* **What is being asked**
All of the data should be restated word for word.

-- Opening Marker --

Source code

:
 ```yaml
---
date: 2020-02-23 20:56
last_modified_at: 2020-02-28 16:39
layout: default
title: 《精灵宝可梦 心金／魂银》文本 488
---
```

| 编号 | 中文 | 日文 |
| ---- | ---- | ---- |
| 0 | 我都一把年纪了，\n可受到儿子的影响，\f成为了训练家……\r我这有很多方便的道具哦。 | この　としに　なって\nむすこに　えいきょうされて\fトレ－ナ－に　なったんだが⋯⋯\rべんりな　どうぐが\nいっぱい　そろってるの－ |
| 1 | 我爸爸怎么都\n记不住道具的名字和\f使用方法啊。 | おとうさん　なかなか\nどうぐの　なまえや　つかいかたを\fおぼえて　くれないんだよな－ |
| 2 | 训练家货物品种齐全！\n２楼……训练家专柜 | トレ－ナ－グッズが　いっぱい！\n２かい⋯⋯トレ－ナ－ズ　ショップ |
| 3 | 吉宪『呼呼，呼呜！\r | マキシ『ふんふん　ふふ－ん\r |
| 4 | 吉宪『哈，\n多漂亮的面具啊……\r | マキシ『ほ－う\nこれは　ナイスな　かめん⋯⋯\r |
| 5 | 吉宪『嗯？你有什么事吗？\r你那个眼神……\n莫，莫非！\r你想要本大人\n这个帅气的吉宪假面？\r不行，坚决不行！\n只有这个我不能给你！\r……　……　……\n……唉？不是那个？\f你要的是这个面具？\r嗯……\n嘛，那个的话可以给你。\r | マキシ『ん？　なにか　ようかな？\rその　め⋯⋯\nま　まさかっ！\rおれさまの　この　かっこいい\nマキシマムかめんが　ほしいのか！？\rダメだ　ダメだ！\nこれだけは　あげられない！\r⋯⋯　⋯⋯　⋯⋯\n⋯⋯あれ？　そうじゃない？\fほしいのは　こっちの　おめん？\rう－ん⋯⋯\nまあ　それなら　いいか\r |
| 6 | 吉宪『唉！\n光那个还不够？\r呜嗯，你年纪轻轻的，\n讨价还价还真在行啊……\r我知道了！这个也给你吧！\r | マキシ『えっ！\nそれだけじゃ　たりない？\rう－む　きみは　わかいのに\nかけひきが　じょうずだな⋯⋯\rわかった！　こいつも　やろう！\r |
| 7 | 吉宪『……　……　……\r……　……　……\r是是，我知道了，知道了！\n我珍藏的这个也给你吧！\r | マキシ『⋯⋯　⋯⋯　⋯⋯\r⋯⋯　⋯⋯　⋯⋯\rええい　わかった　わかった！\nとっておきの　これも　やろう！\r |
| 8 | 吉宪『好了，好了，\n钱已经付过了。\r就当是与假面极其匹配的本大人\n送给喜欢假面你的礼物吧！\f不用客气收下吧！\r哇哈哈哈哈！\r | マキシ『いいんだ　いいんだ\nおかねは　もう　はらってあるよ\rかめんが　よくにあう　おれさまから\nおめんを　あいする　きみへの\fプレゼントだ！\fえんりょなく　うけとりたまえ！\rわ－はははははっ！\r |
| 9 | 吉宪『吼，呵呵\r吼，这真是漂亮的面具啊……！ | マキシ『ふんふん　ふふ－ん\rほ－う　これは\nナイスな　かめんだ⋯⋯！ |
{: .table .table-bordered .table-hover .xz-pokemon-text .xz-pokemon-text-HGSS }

-- Closing Marker --

* **Answer area**
Source code

:
 ```yaml
---
date: 2020-02-23 20:56
last_modified_at: 2020-02-28 16:39
layout: default
title: 《精灵宝可梦 心金／魂银》文本 488
---
```

| 编号 | 中文 | 日文 |
| ---- | ---- | ---- |
| 0 | 我都一把年纪了，\n可受到儿子的影响，\f成为了训练家……\r我这有很多方便的道具哦。 | この　としに　なって\nむすこに　えいきょうされて\fトレ－ナ－に　なったんだが⋯⋯\rべんりな　どうぐが\nいっぱい　そろってるの－ |
| 1 | 我爸爸怎么都\n记不住道具的名字和\f使用方法啊。 | おとうさん　なかなか\nどうぐの　なまえや　つかいかたを\fおぼえて　くれないんだよな－ |
| 2 | 训练家货物品种齐全！\n２楼……训练家专柜 | トレ－ナ－グッズが　いっぱい！\n２かい⋯⋯トレ－ナ－ズ　ショップ |
| 3 | 吉宪『呼呼，呼呜！\r | マキシ『ふんふん　ふふ－ん\r |
| 4 | 吉宪『哈，\n多漂亮的面具啊……\r | マキシ『ほ－う\nこれは　ナイスな　かめん⋯⋯\r |
| 5 | 吉宪『嗯？你有什么事吗？\r你那个眼神……\n莫，莫非！\r你想要本大人\n这个帅气的吉宪假面？\r不行，坚决不行！\n只有这个我不能给你！\r……　……　……\n……唉？不是那个？\f你要的是这个面具？\r嗯……\n嘛，那个的话可以给你。\r | マキシ『ん？　なにか　ようかな？\rその　め⋯⋯\nま　まさかっ！\rおれさまの　この　かっこいい\nマキシマムかめんが　ほしいのか！？\rダメだ　ダメだ！\nこれだけは　あげられない！\r⋯⋯　⋯⋯　⋯⋯\n⋯⋯あれ？　そうじゃない？\fほしいのは　こっちの　おめん？\rう－ん⋯⋯\nまあ　それなら　いいか\r |
| 6 | 吉宪『唉！\n光那个还不够？\r呜嗯，你年纪轻轻的，\n讨价还价还真在行啊……\r我知道了！这个也给你吧！\r | マキシ『えっ！\nそれだけじゃ　たりない？\rう－む　きみは　わかいのに\nかけひきが　じょうずだな⋯⋯\rわかった！　こいつも　やろう！\r |
| 7 | 吉宪『……　……　……\r……　……　……\r是是，我知道了，知道了！\n我珍藏的这个也给你吧！\r | マキシ『⋯⋯　⋯⋯　⋯⋯\r⋯⋯　⋯⋯　⋯⋯\rええい　わかった　わかった！\nとっておきの　これも　やろう！\r |
| 8 | 吉宪『好了，好了，\n钱已经付过了。\r就当是与假面极其匹配的本大人\n送给喜欢假面你的礼物吧！\f不用客气收下吧！\r哇哈哈哈哈！\r | マキシ『いいんだ　いいんだ\nおかねは　もう　はらってあるよ\rかめんが　よくにあう　おれさまから\nおめんを　あいする　きみへの\fプレゼントだ！\fえんりょなく　うけとりたまえ！\rわ－はははははっ！\r |
| 9 | 吉宪『吼，呵呵\r吼，这真是漂亮的面具啊……！ | マキシ『ふんふん　ふふ－ん\rほ－う　これは\nナイスな　かめんだ⋯⋯！ |
{: .table .table-bordered .table-hover .xz-pokemon-text .xz-pokemon-text-HGSS }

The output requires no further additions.